Health Professional News

A successful send-off: Improving the inpatient discharge process

“Discharge is the moment that every patient/patient family waits for, and it’s also the moment that every patient/patient family is terrified for.”

These words from a parent emphasize the importance of intentional, collaborative and frequent discharge planning conversations. Though leaving the hospital is exciting, it can also be overwhelming for families who are grappling with new routines, medications or equipment. Staff at the bedside also feel the implications if the discharge process isn’t coordinated or is inconsistent. In response to the opportunities we have to improve the patient family and staff experience during discharge, a work group has been formed to ensure a successful transition for every patient from the hospital to home.

Father pushing daughter in a wheel leaving the hospital after discharge.

Introducing the discharge optimization project

The goal of the discharge optimization project is to create a standardized inpatient discharge process that ensures families feel comfortable, involved and equipped to care for their child at home. To do this, Children’s is taking a deeper look at the roles of those involved in the discharge process, how we communicate as a team, how and what we provide in discharge summaries, and the tools and processes we have in place.

“We all want families to feel confident when they leave the hospital, and we’re already doing many things well to help set them up for success,” said Theresa May, RN, senior director clinical services – care continuum and informatics. “Establishing more consistent discharge processes not only helps families feel more prepared, but can ultimately save the care team time and energy when everyone is on the same page.”

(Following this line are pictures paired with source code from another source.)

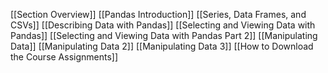 [[Section Overview]]
[[Pandas Introduction]]
[[Series, Data Frames, and CSVs]]
[[Describing Data with Pandas]]
[[Selecting and Viewing Data with Pandas]]
[[Selecting and Viewing Data with Pandas Part 2]]
[[Manipulating Data]]
[[Manipulating Data 2]]
[[Manipulating Data 3]]
[[How to Download the Course Assignments]]
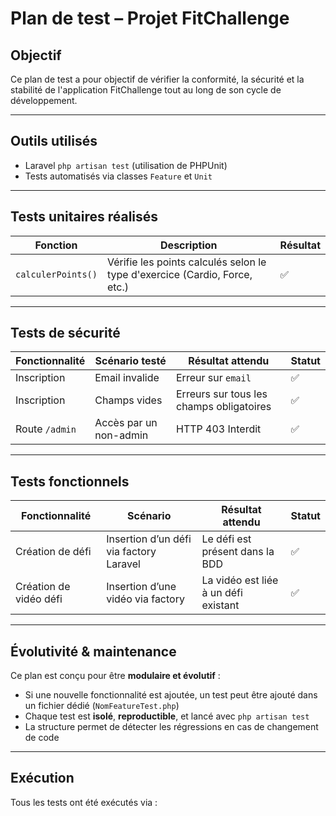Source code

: #  Plan de test – Projet FitChallenge

##  Objectif

Ce plan de test a pour objectif de vérifier la conformité, la sécurité et la stabilité de l'application FitChallenge tout au long de son cycle de développement.

---

## Outils utilisés

- Laravel `php artisan test` (utilisation de PHPUnit)
- Tests automatisés via classes `Feature` et `Unit`

---

##  Tests unitaires réalisés

| Fonction | Description | Résultat |
|----------|-------------|----------|
| `calculerPoints()` | Vérifie les points calculés selon le type d'exercice (Cardio, Force, etc.) | ✅ |

---

##  Tests de sécurité

| Fonctionnalité | Scénario testé | Résultat attendu | Statut |
|----------------|----------------|------------------|--------|
| Inscription | Email invalide | Erreur sur `email` | ✅ |
| Inscription | Champs vides | Erreurs sur tous les champs obligatoires | ✅ |
| Route `/admin` | Accès par un non-admin | HTTP 403 Interdit | ✅ |

---

##  Tests fonctionnels

| Fonctionnalité         | Scénario                                 | Résultat attendu                    | Statut |
|------------------------|------------------------------------------|-------------------------------------|--------|
| Création de défi       | Insertion d’un défi via factory Laravel  | Le défi est présent dans la BDD     | ✅     |
| Création de vidéo défi | Insertion d’une vidéo via factory        | La vidéo est liée à un défi existant | ✅    |

---

##  Évolutivité & maintenance

Ce plan est conçu pour être **modulaire et évolutif** :
- Si une nouvelle fonctionnalité est ajoutée, un test peut être ajouté dans un fichier dédié (`NomFeatureTest.php`)
- Chaque test est **isolé**, **reproductible**, et lancé avec `php artisan test`
- La structure permet de détecter les régressions en cas de changement de code

---

##  Exécution

Tous les tests ont été exécutés via :

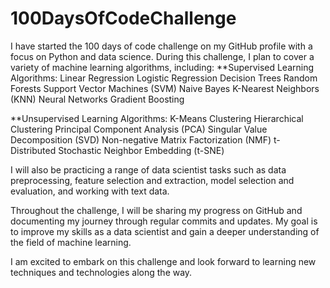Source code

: # 100DaysOfCodeChallenge
I have started the 100 days of code challenge on my GitHub profile with a focus on Python and data science. During this challenge, I plan to cover a variety of machine learning algorithms, including: 
**Supervised Learning Algorithms:
Linear Regression
Logistic Regression
Decision Trees
Random Forests
Support Vector Machines (SVM)
Naive Bayes
K-Nearest Neighbors (KNN)
Neural Networks
Gradient Boosting

**Unsupervised Learning Algorithms:
K-Means Clustering
Hierarchical Clustering
Principal Component Analysis (PCA)
Singular Value Decomposition (SVD)
Non-negative Matrix Factorization (NMF)
t-Distributed Stochastic Neighbor Embedding (t-SNE)

I will also be practicing a range of data scientist tasks such as data preprocessing, feature selection and extraction, model selection and evaluation, and working with text data.

Throughout the challenge, I will be sharing my progress on GitHub and documenting my journey through regular commits and updates. My goal is to improve my skills as a data scientist and gain a deeper understanding of the field of machine learning.

I am excited to embark on this challenge and look forward to learning new techniques and technologies along the way.
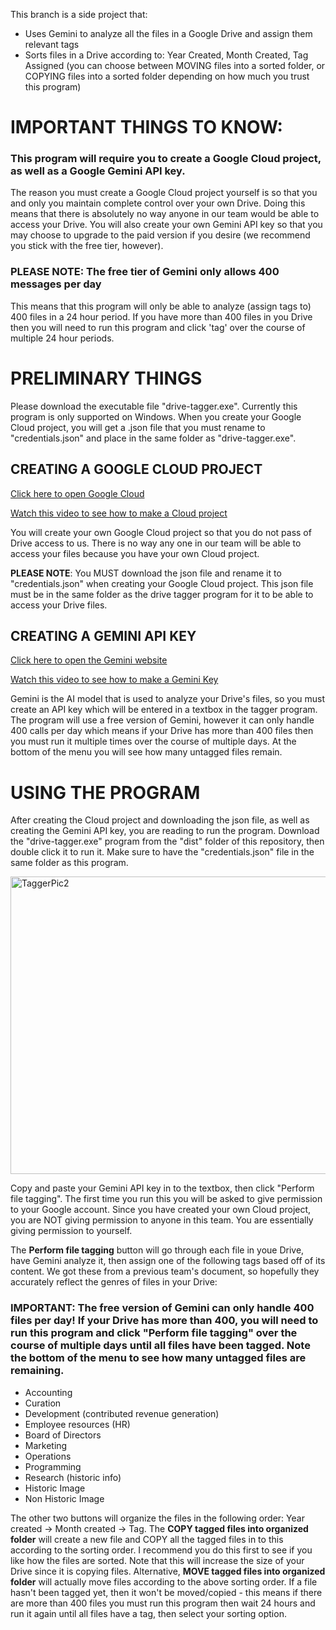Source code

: This branch is a side project that:
* Uses Gemini to analyze all the files in a Google Drive and assign them relevant tags
* Sorts files in a Drive according to: Year Created, Month Created, Tag Assigned (you can choose between MOVING files into a sorted folder, or COPYING files into a sorted folder depending on how much you trust this program)

# IMPORTANT THINGS TO KNOW:
### This program will require you to create a Google Cloud project, as well as a Google Gemini API key. 
The reason you must create a Google Cloud project yourself is so that you and only you maintain complete control over your own Drive. Doing this means that there is absolutely no way anyone in our team would be able to access your Drive. 
You will also create your own Gemini API key so that you may choose to upgrade to the paid version if you desire (we recommend you stick with the free tier, however).

### PLEASE NOTE: The free tier of Gemini only allows 400 messages per day
This means that this program will only be able to analyze (assign tags to) 400 files in a 24 hour period. If you have more than 400 files in you Drive then you will need to run this program and click 'tag' over the course of multiple 24 hour periods.

# PRELIMINARY THINGS
Please download the executable file "drive-tagger.exe". Currently this program is only supported on Windows. 
When you create your Google Cloud project, you will get a .json file that you must rename to "credentials.json" and place in the same folder as "drive-tagger.exe".

## CREATING A GOOGLE CLOUD PROJECT

[Click here to open Google Cloud](https://console.cloud.google.com/)

[Watch this video to see how to make a Cloud project](https://youtu.be/gx7stcEErJc)

You will create your own Google Cloud project so that you do not pass of Drive access to us. There is no way any one in our team will be able to access your files because you have your own Cloud project.

**PLEASE NOTE**: You MUST download the json file and rename it to "credentials.json" when creating your Google Cloud project. This json file must be in the same folder as the drive tagger program for it to be able to access your Drive files.


## CREATING A GEMINI API KEY

[Click here to open the Gemini website](https://aistudio.google.com/)

[Watch this video to see how to make a Gemini Key](https://www.youtube.com/watch?v=oAe-IqvlUVk)

Gemini is the AI model that is used to analyze your Drive's files, so you must create an API key which will be entered in a textbox in the tagger program. The program will use a free version of Gemini, however it can only handle 400 calls per day which means if your Drive has more than 400 files then you must run it multiple times over the course of multiple days. At the bottom of the menu you will see how many untagged files remain. 

# USING THE PROGRAM

After creating the Cloud project and downloading the json file, as well as creating the Gemini API key, you are reading to run the program. Download the "drive-tagger.exe" program from the "dist" folder of this repository, then double click it to run it. Make sure to have the "credentials.json" file in the same folder as this program.

<img width="749" height="476" alt="TaggerPic2" src="https://github.com/user-attachments/assets/5356652a-3ed2-4f12-af7f-6804baba2f59" />

Copy and paste your Gemini API key in to the textbox, then click "Perform file tagging". The first time you run this you will be asked to give permission to your Google account. Since you have created your own Cloud project, you are NOT giving permission to anyone in this team. You are essentially giving permission to yourself. 

The **Perform file tagging** button will go through each file in youe Drive, have Gemini analyze it, then assign one of the following tags based off of its content. We got these from a previous team's document, so hopefully they accurately reflect the genres of files in your Drive:
### IMPORTANT: The free version of Gemini can only handle 400 files per day! If your Drive has more than 400, you will need to run this program and click "Perform file tagging" over the course of multiple days until all files have been tagged. Note the bottom of the menu to see how many untagged files are remaining.

* Accounting
* Curation
* Development (contributed revenue generation)
* Employee resources (HR)
* Board of Directors
* Marketing
* Operations
* Programming
* Research (historic info)
* Historic Image
* Non Historic Image

The other two buttons will organize the files in the following order: Year created -> Month created -> Tag.
The **COPY tagged files into organized folder** will create a new file and COPY all the tagged files in to this according to the sorting order. I recommend you do this first to see if you like how the files are sorted. Note that this will increase the size of your Drive since it is copying files.
Alternative, **MOVE tagged files into organized folder** will actually move files according to the above sorting order. If a file hasn't been tagged yet, then it won't be moved/copied - this means if there are more than 400 files you must run this program then wait 24 hours and run it again until all files have a tag, then select your sorting option.
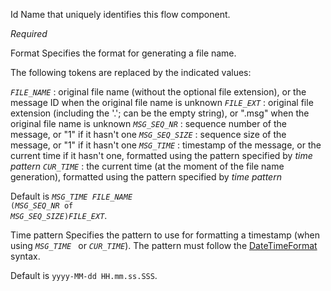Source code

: 
Id
Name that uniquely identifies this flow component.

<i>Required</i>


Format
Specifies the format for generating a file name.

The following tokens are replaced by the indicated values:

<code>*FILE_NAME*</code> : original file name (without the optional file extension), or the message ID when the original file name is unknown
<code>*FILE_EXT*</code> : original file extension (including the '.'; can be the empty string), or ".msg" when the original file name is unknown
<code>*MSG_SEQ_NR*</code> : sequence number of the message, or "1" if it hasn't one
<code>*MSG_SEQ_SIZE*</code> : sequence size of the message, or "1" if it hasn't one
<code>*MSG_TIME*</code> : timestamp of the message, or the current time if it hasn't one, formatted using the pattern specified by <i>time pattern</i>
<code>*CUR_TIME*</code> : the current time (at the moment of the file name generation), formatted using the pattern specified by <i>time pattern</i>

Default is <code>*MSG_TIME* *FILE_NAME* (*MSG_SEQ_NR* of *MSG_SEQ_SIZE*)*FILE_EXT*</code>.


Time pattern
Specifies the pattern to use for formatting a timestamp (when using <code>*MSG_TIME* </code> or <code>*CUR_TIME*</code>). The pattern must follow the <a href="http://joda-time.sourceforge.net/api-release/org/joda/time/format/DateTimeFormat.html" target="_blank">DateTimeFormat</a> syntax.

Default is <code>yyyy-MM-dd HH.mm.ss.SSS</code>.

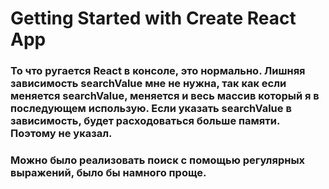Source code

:# Getting Started with Create React App

### То что ругается React в консоле, это нормально. Лишняя зависимость searchValue мне не нужна, так как если меняется searchValue, меняется и весь массив который я в последующем использую. Если указать searchValue в зависимость, будет расходоваться больше памяти. Поэтому не указал.

### Можно было реализовать поиск с помощью регулярных выражений, было бы намного проще. 
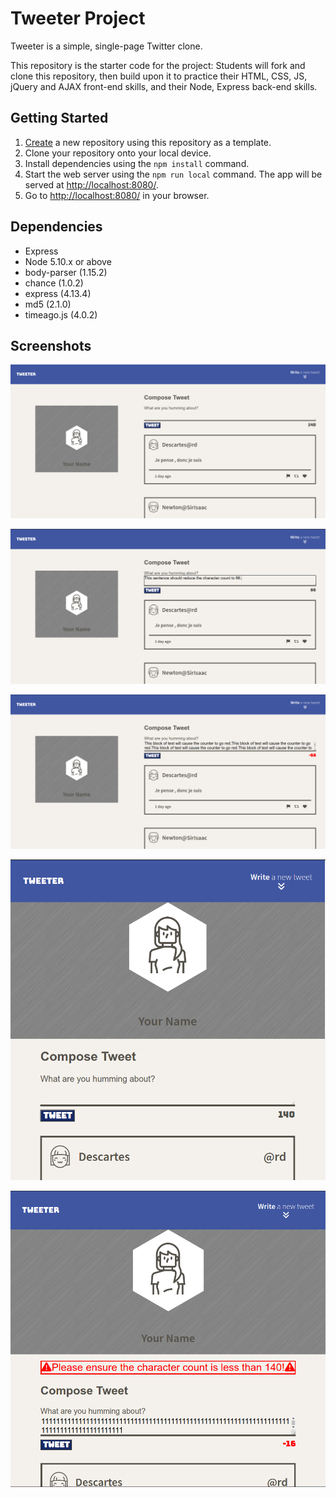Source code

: # Tweeter Project

Tweeter is a simple, single-page Twitter clone.

This repository is the starter code for the project: Students will fork and clone this repository, then build upon it to practice their HTML, CSS, JS, jQuery and AJAX front-end skills, and their Node, Express back-end skills.

## Getting Started

1. [Create](https://docs.github.com/en/repositories/creating-and-managing-repositories/creating-a-repository-from-a-template) a new repository using this repository as a template.
2. Clone your repository onto your local device.
3. Install dependencies using the `npm install` command.
3. Start the web server using the `npm run local` command. The app will be served at <http://localhost:8080/>.
4. Go to <http://localhost:8080/> in your browser.

## Dependencies

- Express
- Node 5.10.x or above
- body-parser (1.15.2)
- chance (1.0.2)
- express (4.13.4)
- md5 (2.1.0)
- timeago.js (4.0.2)

## Screenshots

!["Tweeter-homepage"](https://raw.githubusercontent.com/n1dddd/tweeter/master/docs/tweeter-homepage.png)

!["Tweeter-word-count"](https://raw.githubusercontent.com/n1dddd/tweeter/master/docs/tweeter-word-count.png)

!["Tweeter-word-count-red"](https://raw.githubusercontent.com/n1dddd/tweeter/master/docs/tweeter-word-count-red.png)

!["Tweeter-dynamic-screen-display"](https://raw.githubusercontent.com/n1dddd/tweeter/master/docs/tweeter-dynamic-screen-display.png)

!["Tweeter-dyanmic-error"](https://raw.githubusercontent.com/n1dddd/tweeter/master/docs/tweeter-error.png)


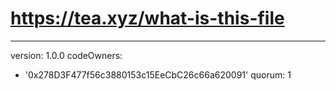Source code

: 
# https://tea.xyz/what-is-this-file
---
version: 1.0.0
codeOwners:
  - '0x278D3F477f56c3880153c15EeCbC26c66a620091'
quorum: 1
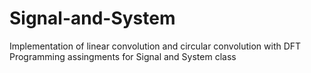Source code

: # Signal-and-System
Implementation of linear convolution and circular convolution with DFT
Programming assingments for Signal and System class

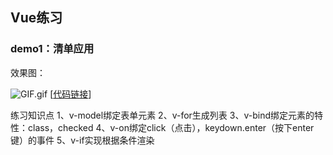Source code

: ## Vue练习

### demo1：清单应用

效果图：

![GIF.gif](https://upload-images.jianshu.io/upload_images/11152416-bb8fb87b803d645e.gif?imageMogr2/auto-orient/strip)
[[代码链接](https://github.com/klmhly/Vue-Study/tree/master/1.%E6%B8%85%E5%8D%95)]

练习知识点
1、v-model绑定表单元素
2、v-for生成列表
3、v-bind绑定元素的特性：class，checked
4、v-on绑定click（点击），keydown.enter（按下enter键）的事件
5、v-if实现根据条件渲染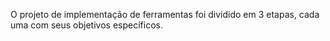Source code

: O projeto de implementação de ferramentas foi dividido em 3 etapas, cada uma com seus objetivos específicos. 
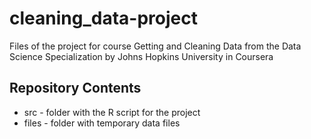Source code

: # cleaning_data-project
Files of the project for course Getting and Cleaning Data from the Data Science Specialization by Johns Hopkins University in Coursera

## Repository Contents
- src - folder with the R script for the project
- files - folder with temporary data files
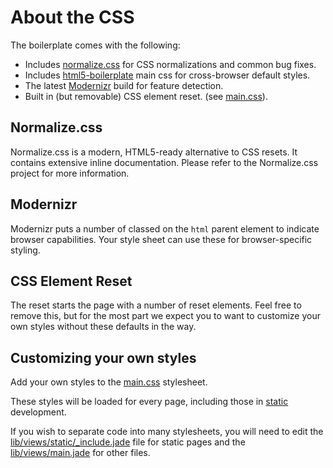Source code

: About the CSS
=============

The boilerplate comes with the following:

* Includes [normalize.css](http://necolas.github.com/normalize.css/) for CSS normalizations and common bug fixes.
* Includes [html5-boilerplate](https://github.com/h5bp/html5-boilerplate) main css for cross-browser default styles.
* The latest [Modernizr](http://modernizr.com/) build for feature detection.
* Built in (but removable) CSS element reset. (see [main.css](../lib/public/css/main.css)).

## Normalize.css

Normalize.css is a modern, HTML5-ready alternative to CSS resets. It contains extensive inline documentation. Please refer to the Normalize.css project for more information.

## Modernizr

Modernizr puts a number of classed on the `html` parent element to indicate browser capabilities. Your style sheet can use these for browser-specific styling.

## CSS Element Reset

The reset starts the page with a number of reset elements. Feel free to remove this, but for the most part we expect you to want to customize your own styles without these defaults in the way.

## Customizing your own styles

Add your own styles to the [main.css](../lib/public/css/main.css) stylesheet.

These styles will be loaded for every page, including those in [static](static.md) development.

If you wish to separate code into many stylesheets, you will need to edit the [lib/views/static/_include.jade](../lib/views/static/_include.jade) file for static pages and the [lib/views/main.jade](../lib/views/main.jade) for other files.
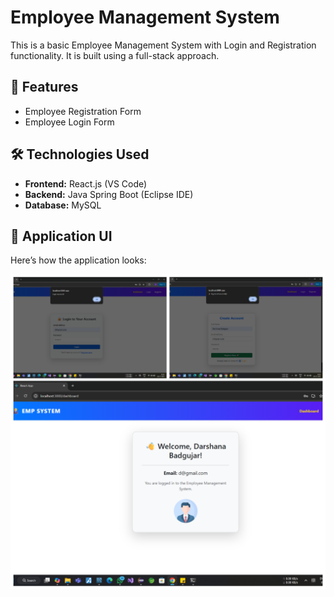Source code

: 





# Employee Management System

This is a basic Employee Management System with Login and Registration functionality. It is built using a full-stack approach.

## 🚀 Features
- Employee Registration Form
- Employee Login Form

## 🛠️ Technologies Used
- **Frontend:** React.js (VS Code)
- **Backend:** Java Spring Boot (Eclipse IDE)
- **Database:** MySQL


## 📸 Application UI

Here’s how the application looks:

![App UI](./EMPOUTPUT.png)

The process to a better discharge experience

In July, Theresa and Rabindra Tambyraja, MD, chief medical information officer, brought together an interdisciplinary team of clinical nurses, nurse educators, nurse leaders, clinical practice specialists, clinical nurse specialists, nursing informatics, respiratory therapists, pharmacists, attending providers, specialty providers, IT and more, to begin reviewing our current discharge practices and opportunities for improvement.

The project started with an on-site assessment from a Cerner Practice Improvement team, who led focus groups, rounded on several units, recorded family stories and completed a process mapping exercise. One of their findings was a highly variable process from unit to unit, and patient to patient. The Children’s team embarked on defining a new discharge process, aligned with the evidence-based Agency for Healthcare Research and Quality (AHRQ) IDEAL Discharge Model:

  • Include the patient and family as full partners in the discharge planning process.
  • Discuss with the patient and family five key areas to prevent problems at home.
  • Educate the patient and family in plain language about the patient’s condition, the discharge process, and next steps throughout the hospital stay.
  • Assess how well doctors and nurses explain the diagnosis, condition, and next steps in the patient’s care to the patient and family and use teach back.
  • Listen to and honor the patient’s and family’s goals, preferences, observations and concern

“One of the core principles of this project is involving the patient family as a key member of the health care team – when we all join together to support a patient’s journey to home, we can help ensure better outcomes,” said Theresa. “The IDEAL model aligns with Children’s focus on patient- and family-centered care, and calls for strong engagement with the family, which is critical to their success at home.”


As we move through the components of the IDEAL model, we are identifying opportunities during the admission process, daily rounds and on the day of discharge that will help us establish standard discharge process workflows, improve communication, define roles and provide improved family education resources.

The team is also making enhancements to the discharge status feature within Cerner, which will go live in December.

“Making the best use of our EMR tools is one way we can ensure a smooth, efficient process that supports the discharge workflow,” said Rabindra Tambyraja, MD, chief medical information officer. “However, the foundation of a successful discharge begins with effective communication across the entire care team. Reimagining how we join together as a team is inherent to ensuring a safe, high-quality discharge experience for patients and families.”